NY Judge Orders Ex-Nazi Deported
V I E N N A, Aug. 15 -- Austria is preparing to receive yet another relic of its Nazi past.
A New York immigration court ordered self-confessed ex-Nazi Michael Gruber, 84, deported. Gruber, of New City, NY, has admitted to his role as a Waffen SS guard in Oranienburg, Germany.
Gruber denies that he served in the SS Death’s Head Guard Battalion at the Sachsenhausen concentration camp there.
But the Nazi regime’s obsession with control, carefully documenting every move of every person in Hitler’s Third Reich, indicated otherwise.
Immigration Judge Robert Weisel said captured Nazi documents found by the U.S. Justice Department’s Office of Special Investigations — which hunts Nazis — proved the court’s satisfaction that Gruner served at the Sachsenhausen death camp from January 1943 to September 1944.
‘A Place of Death’
Judge Weisel ruled that Sachsenhausen was “a place of death and extreme human suffering,” and that Gruber’s service there constituted assistance in the persecution of civilians on the basis of their religious or national origin — thus making him ineligible to immigrate to the United States.
“Gruber and the other SS Death’s Head guards at the Sachsenhausen concentration camp were essential components in the Nazi machinery of degradation, brutality and murder,” said Eli M. Rosenbaum, head of the special investigations office.
He called the ruling “an important victory.”

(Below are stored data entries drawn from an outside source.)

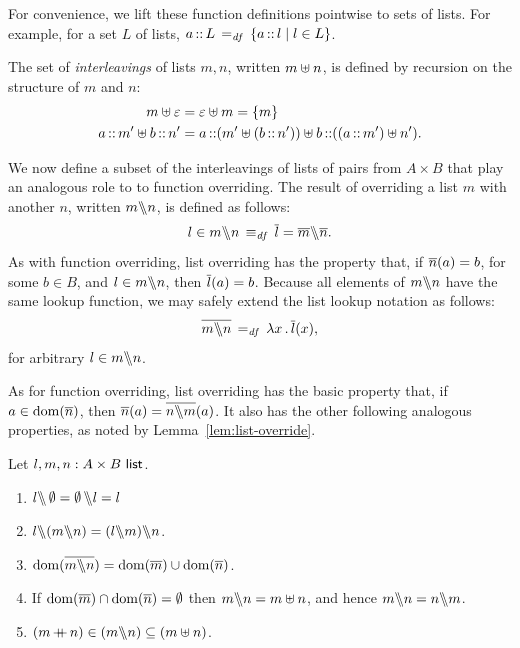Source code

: \documentclass[11pt]{report}
\begin{document}
For convenience, we lift these function definitions pointwise to sets of lists. For example, for a set $L$ of lists, $a \lcons L \eqdef \setof{a \lcons l}{l \in L}$. 

The set of \emph{interleavings} of lists $m,n$, written $m \merge n$, is defined by recursion on the structure of $m$ and $n$: \begin{align*}
  m \merge \lnil & = \lnil \merge m = \set{m} \\ 
  a \lcons m' \merge b \lcons n' & = a \lcons (m' \merge (b\lcons n')) \uplus b \lcons ((a \lcons m') \merge n').
\end{align*}

We now define a subset of the interleavings of lists of pairs from $A \times B$ that play an analogous role to to function overriding. The result of overriding a list $m$ with another $n$, written $m \override n$, is defined as follows: \[ l \in m \override n \iffdef \funof{l} = \funof{m} \override \funof{n}.\] As with function overriding, list overriding has the property that, if $\funof{n}(a) = b$, for some $b \in B$, and $l \in m \override n$, then $\funof{l}(a) = b$. Because all elements of $m \override n$ have the same lookup function, we may safely extend the list lookup notation as follows: \[ \funof{m \override n} \eqdef \fun{x} \funof{l}(x),\] for arbitrary $l \in m \override n$. 

As for function overriding, list overriding has the basic property that, if $a \in \dom{\funof{n}}$, then $\funof{n}(a) = \funof{n \override m}(a)$. It also has the other following analogous properties, as noted by Lemma~\ref{lem:list-override}. 
\begin{lemma}
    \label{lem:list-override}
    Let $l,m,n : \listof{A \times B}$. 
    \begin{enumerate}
        \item $l \override \nil = \nil \override l = l$
        \item $l \override (m \override n) = (l \override m) \override n$. 
        \item $\dom{\funof{m \override n}} = \dom{\funof{m}} \cup \dom{\funof{n}}$. 
        \item If $\dom{\funof{m}} \cap \dom{\funof{n}} = \nil$ then $m \override n = m \merge n$, and hence $m \override n = n \override m$. 
        \item $(m \lapp n) \in (m \override n) \subseteq (m \merge n)$.
    \end{enumerate}
\end{lemma}
\end{document}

Sachsenhausen was one of the earliest and worst of the Nazi concentration camps, established in 1936. Jews, Gypsies and opponents of Hitler’s regime were herded there, often crammed into cattle trucks and passed on to the other death camps that mushroomed all over Germany and other occupied Nazi territories over the next 8 years.
Few survived.
Right to Appeal
Gruber has the right to appeal the verdict to the Board of Immigration Appeals, and then to the federal courts.